'''

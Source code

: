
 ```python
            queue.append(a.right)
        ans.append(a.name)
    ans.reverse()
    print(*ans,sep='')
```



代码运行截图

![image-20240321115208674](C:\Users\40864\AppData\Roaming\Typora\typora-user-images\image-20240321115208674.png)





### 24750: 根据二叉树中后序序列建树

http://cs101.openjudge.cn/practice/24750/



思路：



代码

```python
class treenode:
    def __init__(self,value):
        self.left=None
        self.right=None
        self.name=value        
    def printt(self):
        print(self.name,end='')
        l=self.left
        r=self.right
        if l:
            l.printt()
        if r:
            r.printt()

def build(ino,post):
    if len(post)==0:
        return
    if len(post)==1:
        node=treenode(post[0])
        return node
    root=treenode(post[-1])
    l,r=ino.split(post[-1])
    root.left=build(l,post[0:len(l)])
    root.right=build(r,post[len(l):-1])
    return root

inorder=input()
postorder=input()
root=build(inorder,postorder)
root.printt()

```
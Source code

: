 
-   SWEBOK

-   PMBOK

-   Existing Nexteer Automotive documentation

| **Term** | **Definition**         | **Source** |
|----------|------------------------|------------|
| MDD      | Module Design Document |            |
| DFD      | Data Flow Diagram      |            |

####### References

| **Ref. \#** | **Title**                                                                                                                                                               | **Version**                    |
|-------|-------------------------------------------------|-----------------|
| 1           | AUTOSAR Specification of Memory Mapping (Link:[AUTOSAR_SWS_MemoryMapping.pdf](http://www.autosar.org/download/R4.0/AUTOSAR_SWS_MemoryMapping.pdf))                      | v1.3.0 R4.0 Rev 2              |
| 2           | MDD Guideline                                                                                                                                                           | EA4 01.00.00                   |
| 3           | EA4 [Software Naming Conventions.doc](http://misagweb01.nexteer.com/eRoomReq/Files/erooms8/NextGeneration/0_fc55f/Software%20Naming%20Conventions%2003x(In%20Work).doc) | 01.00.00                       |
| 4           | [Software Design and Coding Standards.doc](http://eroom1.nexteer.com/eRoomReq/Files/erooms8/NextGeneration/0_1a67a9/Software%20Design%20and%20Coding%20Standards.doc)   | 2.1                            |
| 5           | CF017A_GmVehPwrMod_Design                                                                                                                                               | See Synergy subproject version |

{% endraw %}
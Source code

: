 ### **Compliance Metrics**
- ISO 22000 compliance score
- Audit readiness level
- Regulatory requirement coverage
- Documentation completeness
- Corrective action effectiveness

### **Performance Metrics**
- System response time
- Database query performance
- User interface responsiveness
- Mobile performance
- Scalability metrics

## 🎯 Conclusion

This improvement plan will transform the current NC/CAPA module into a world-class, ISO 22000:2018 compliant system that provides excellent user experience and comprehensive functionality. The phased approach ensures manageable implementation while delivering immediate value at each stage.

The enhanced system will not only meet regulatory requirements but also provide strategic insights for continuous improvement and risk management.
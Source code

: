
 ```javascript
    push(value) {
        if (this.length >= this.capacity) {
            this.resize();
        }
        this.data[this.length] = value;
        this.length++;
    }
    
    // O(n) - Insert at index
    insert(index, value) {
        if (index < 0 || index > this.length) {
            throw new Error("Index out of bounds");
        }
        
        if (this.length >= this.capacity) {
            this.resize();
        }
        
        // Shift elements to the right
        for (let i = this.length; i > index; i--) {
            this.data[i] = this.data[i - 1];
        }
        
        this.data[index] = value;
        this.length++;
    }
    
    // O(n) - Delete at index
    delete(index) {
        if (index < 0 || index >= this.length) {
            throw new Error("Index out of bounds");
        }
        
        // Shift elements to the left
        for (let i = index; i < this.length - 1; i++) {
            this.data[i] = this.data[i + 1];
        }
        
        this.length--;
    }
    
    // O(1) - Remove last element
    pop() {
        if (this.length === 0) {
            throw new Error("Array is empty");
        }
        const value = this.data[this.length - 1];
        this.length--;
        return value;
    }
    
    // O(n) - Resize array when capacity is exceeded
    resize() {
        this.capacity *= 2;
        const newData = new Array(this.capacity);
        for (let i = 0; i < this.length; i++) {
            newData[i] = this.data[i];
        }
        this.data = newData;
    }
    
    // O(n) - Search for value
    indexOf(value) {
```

'''

## Your objective
Could you retype all of the entries, leaving every character unchanged?

## Completed task
Source code

:
 ```python
            queue.append(a.right)
        ans.append(a.name)
    ans.reverse()
    print(*ans,sep='')
```



代码运行截图

![image-20240321115208674](C:\Users\40864\AppData\Roaming\Typora\typora-user-images\image-20240321115208674.png)





### 24750: 根据二叉树中后序序列建树

http://cs101.openjudge.cn/practice/24750/



思路：



代码

```python
class treenode:
    def __init__(self,value):
        self.left=None
        self.right=None
        self.name=value        
    def printt(self):
        print(self.name,end='')
        l=self.left
        r=self.right
        if l:
            l.printt()
        if r:
            r.printt()

def build(ino,post):
    if len(post)==0:
        return
    if len(post)==1:
        node=treenode(post[0])
        return node
    root=treenode(post[-1])
    l,r=ino.split(post[-1])
    root.left=build(l,post[0:len(l)])
    root.right=build(r,post[len(l):-1])
    return root

inorder=input()
postorder=input()
root=build(inorder,postorder)
root.printt()

```
Source code

: 
-   SWEBOK

-   PMBOK

-   Existing Nexteer Automotive documentation

| **Term** | **Definition**         | **Source** |
|----------|------------------------|------------|
| MDD      | Module Design Document |            |
| DFD      | Data Flow Diagram      |            |

####### References

| **Ref. \#** | **Title**                                                                                                                                                               | **Version**                    |
|-------|-------------------------------------------------|-----------------|
| 1           | AUTOSAR Specification of Memory Mapping (Link:[AUTOSAR_SWS_MemoryMapping.pdf](http://www.autosar.org/download/R4.0/AUTOSAR_SWS_MemoryMapping.pdf))                      | v1.3.0 R4.0 Rev 2              |
| 2           | MDD Guideline                                                                                                                                                           | EA4 01.00.00                   |
| 3           | EA4 [Software Naming Conventions.doc](http://misagweb01.nexteer.com/eRoomReq/Files/erooms8/NextGeneration/0_fc55f/Software%20Naming%20Conventions%2003x(In%20Work).doc) | 01.00.00                       |
| 4           | [Software Design and Coding Standards.doc](http://eroom1.nexteer.com/eRoomReq/Files/erooms8/NextGeneration/0_1a67a9/Software%20Design%20and%20Coding%20Standards.doc)   | 2.1                            |
| 5           | CF017A_GmVehPwrMod_Design                                                                                                                                               | See Synergy subproject version |

{% endraw %}
Source code

: ### **Compliance Metrics**
- ISO 22000 compliance score
- Audit readiness level
- Regulatory requirement coverage
- Documentation completeness
- Corrective action effectiveness

### **Performance Metrics**
- System response time
- Database query performance
- User interface responsiveness
- Mobile performance
- Scalability metrics

## 🎯 Conclusion

This improvement plan will transform the current NC/CAPA module into a world-class, ISO 22000:2018 compliant system that provides excellent user experience and comprehensive functionality. The phased approach ensures manageable implementation while delivering immediate value at each stage.

The enhanced system will not only meet regulatory requirements but also provide strategic insights for continuous improvement and risk management.
Source code

:
 ```javascript
    push(value) {
        if (this.length >= this.capacity) {
            this.resize();
        }
        this.data[this.length] = value;
        this.length++;
    }
    
    // O(n) - Insert at index
    insert(index, value) {
        if (index < 0 || index > this.length) {
            throw new Error("Index out of bounds");
        }
        
        if (this.length >= this.capacity) {
            this.resize();
        }
        
        // Shift elements to the right
        for (let i = this.length; i > index; i--) {
            this.data[i] = this.data[i - 1];
        }
        
        this.data[index] = value;
        this.length++;
    }
    
    // O(n) - Delete at index
    delete(index) {
        if (index < 0 || index >= this.length) {
            throw new Error("Index out of bounds");
        }
        
        // Shift elements to the left
        for (let i = index; i < this.length - 1; i++) {
            this.data[i] = this.data[i + 1];
        }
        
        this.length--;
    }
    
    // O(1) - Remove last element
    pop() {
        if (this.length === 0) {
            throw new Error("Array is empty");
        }
        const value = this.data[this.length - 1];
        this.length--;
        return value;
    }
    
    // O(n) - Resize array when capacity is exceeded
    resize() {
        this.capacity *= 2;
        const newData = new Array(this.capacity);
        for (let i = 0; i < this.length; i++) {
            newData[i] = this.data[i];
        }
        this.data = newData;
    }
    
    // O(n) - Search for value
    indexOf(value) {
```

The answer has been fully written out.